▶ [Collection entries]

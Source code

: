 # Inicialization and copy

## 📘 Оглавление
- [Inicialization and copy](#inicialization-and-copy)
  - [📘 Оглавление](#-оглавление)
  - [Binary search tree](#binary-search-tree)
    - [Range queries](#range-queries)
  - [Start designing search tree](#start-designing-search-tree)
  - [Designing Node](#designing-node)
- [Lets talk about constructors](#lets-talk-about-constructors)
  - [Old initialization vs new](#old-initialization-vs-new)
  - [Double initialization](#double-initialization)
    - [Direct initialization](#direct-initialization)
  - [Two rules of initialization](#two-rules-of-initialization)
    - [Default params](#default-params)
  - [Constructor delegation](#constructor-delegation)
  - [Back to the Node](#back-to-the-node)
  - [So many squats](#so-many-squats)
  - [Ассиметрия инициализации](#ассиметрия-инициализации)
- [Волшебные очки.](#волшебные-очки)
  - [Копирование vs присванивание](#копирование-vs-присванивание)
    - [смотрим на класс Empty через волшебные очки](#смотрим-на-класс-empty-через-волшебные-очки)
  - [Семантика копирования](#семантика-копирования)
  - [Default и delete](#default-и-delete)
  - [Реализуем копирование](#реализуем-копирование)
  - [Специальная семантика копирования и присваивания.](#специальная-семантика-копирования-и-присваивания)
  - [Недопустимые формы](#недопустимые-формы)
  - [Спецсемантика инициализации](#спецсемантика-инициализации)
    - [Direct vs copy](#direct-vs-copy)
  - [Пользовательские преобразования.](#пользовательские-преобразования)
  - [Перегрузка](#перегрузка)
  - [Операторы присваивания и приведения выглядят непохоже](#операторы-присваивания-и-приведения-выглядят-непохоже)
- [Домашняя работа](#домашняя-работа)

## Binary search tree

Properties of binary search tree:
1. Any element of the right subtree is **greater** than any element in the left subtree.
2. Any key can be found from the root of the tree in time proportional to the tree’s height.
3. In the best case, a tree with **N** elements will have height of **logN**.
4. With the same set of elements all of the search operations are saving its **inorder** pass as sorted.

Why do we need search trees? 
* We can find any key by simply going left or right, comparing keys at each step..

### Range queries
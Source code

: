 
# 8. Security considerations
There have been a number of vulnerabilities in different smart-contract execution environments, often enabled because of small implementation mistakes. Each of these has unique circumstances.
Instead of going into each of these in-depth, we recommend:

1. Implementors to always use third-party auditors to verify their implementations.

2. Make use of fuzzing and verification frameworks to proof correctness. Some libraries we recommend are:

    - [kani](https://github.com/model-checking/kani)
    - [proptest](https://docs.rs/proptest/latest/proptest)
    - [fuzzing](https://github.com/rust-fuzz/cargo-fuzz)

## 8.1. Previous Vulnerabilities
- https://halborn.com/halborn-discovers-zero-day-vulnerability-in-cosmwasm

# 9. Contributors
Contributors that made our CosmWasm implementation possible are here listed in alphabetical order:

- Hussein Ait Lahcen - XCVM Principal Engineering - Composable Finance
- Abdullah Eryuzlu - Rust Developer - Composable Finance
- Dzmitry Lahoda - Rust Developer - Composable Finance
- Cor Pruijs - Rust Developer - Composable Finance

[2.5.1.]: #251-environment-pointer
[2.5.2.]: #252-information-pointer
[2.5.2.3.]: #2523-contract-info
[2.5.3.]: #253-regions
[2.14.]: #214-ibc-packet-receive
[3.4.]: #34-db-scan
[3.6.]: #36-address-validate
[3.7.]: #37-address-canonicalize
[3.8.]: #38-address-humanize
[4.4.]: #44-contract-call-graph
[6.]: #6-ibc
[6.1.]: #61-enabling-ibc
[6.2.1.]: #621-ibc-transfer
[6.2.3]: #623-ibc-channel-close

▶ [Exercise brief]
Return the data in full, exactly as it appears above.

▶ [Your solution]
Source code

: # Inicialization and copy

## 📘 Оглавление
- [Inicialization and copy](#inicialization-and-copy)
  - [📘 Оглавление](#-оглавление)
  - [Binary search tree](#binary-search-tree)
    - [Range queries](#range-queries)
  - [Start designing search tree](#start-designing-search-tree)
  - [Designing Node](#designing-node)
- [Lets talk about constructors](#lets-talk-about-constructors)
  - [Old initialization vs new](#old-initialization-vs-new)
  - [Double initialization](#double-initialization)
    - [Direct initialization](#direct-initialization)
  - [Two rules of initialization](#two-rules-of-initialization)
    - [Default params](#default-params)
  - [Constructor delegation](#constructor-delegation)
  - [Back to the Node](#back-to-the-node)
  - [So many squats](#so-many-squats)
  - [Ассиметрия инициализации](#ассиметрия-инициализации)
- [Волшебные очки.](#волшебные-очки)
  - [Копирование vs присванивание](#копирование-vs-присванивание)
    - [смотрим на класс Empty через волшебные очки](#смотрим-на-класс-empty-через-волшебные-очки)
  - [Семантика копирования](#семантика-копирования)
  - [Default и delete](#default-и-delete)
  - [Реализуем копирование](#реализуем-копирование)
  - [Специальная семантика копирования и присваивания.](#специальная-семантика-копирования-и-присваивания)
  - [Недопустимые формы](#недопустимые-формы)
  - [Спецсемантика инициализации](#спецсемантика-инициализации)
    - [Direct vs copy](#direct-vs-copy)
  - [Пользовательские преобразования.](#пользовательские-преобразования)
  - [Перегрузка](#перегрузка)
  - [Операторы присваивания и приведения выглядят непохоже](#операторы-присваивания-и-приведения-выглядят-непохоже)
- [Домашняя работа](#домашняя-работа)

## Binary search tree

Properties of binary search tree:
1. Any element of the right subtree is **greater** than any element in the left subtree.
2. Any key can be found from the root of the tree in time proportional to the tree’s height.
3. In the best case, a tree with **N** elements will have height of **logN**.
4. With the same set of elements all of the search operations are saving its **inorder** pass as sorted.

Why do we need search trees? 
* We can find any key by simply going left or right, comparing keys at each step..

### Range queries
Source code

: 
# 8. Security considerations
There have been a number of vulnerabilities in different smart-contract execution environments, often enabled because of small implementation mistakes. Each of these has unique circumstances.
Instead of going into each of these in-depth, we recommend:

1. Implementors to always use third-party auditors to verify their implementations.

2. Make use of fuzzing and verification frameworks to proof correctness. Some libraries we recommend are:

    - [kani](https://github.com/model-checking/kani)
    - [proptest](https://docs.rs/proptest/latest/proptest)
    - [fuzzing](https://github.com/rust-fuzz/cargo-fuzz)

## 8.1. Previous Vulnerabilities
- https://halborn.com/halborn-discovers-zero-day-vulnerability-in-cosmwasm

# 9. Contributors
Contributors that made our CosmWasm implementation possible are here listed in alphabetical order:

- Hussein Ait Lahcen - XCVM Principal Engineering - Composable Finance
- Abdullah Eryuzlu - Rust Developer - Composable Finance
- Dzmitry Lahoda - Rust Developer - Composable Finance
- Cor Pruijs - Rust Developer - Composable Finance

[2.5.1.]: #251-environment-pointer
[2.5.2.]: #252-information-pointer
[2.5.2.3.]: #2523-contract-info
[2.5.3.]: #253-regions
[2.14.]: #214-ibc-packet-receive
[3.4.]: #34-db-scan
[3.6.]: #36-address-validate
[3.7.]: #37-address-canonicalize
[3.8.]: #38-address-humanize
[4.4.]: #44-contract-call-graph
[6.]: #6-ibc
[6.1.]: #61-enabling-ibc
[6.2.1.]: #621-ibc-transfer
[6.2.3]: #623-ibc-channel-close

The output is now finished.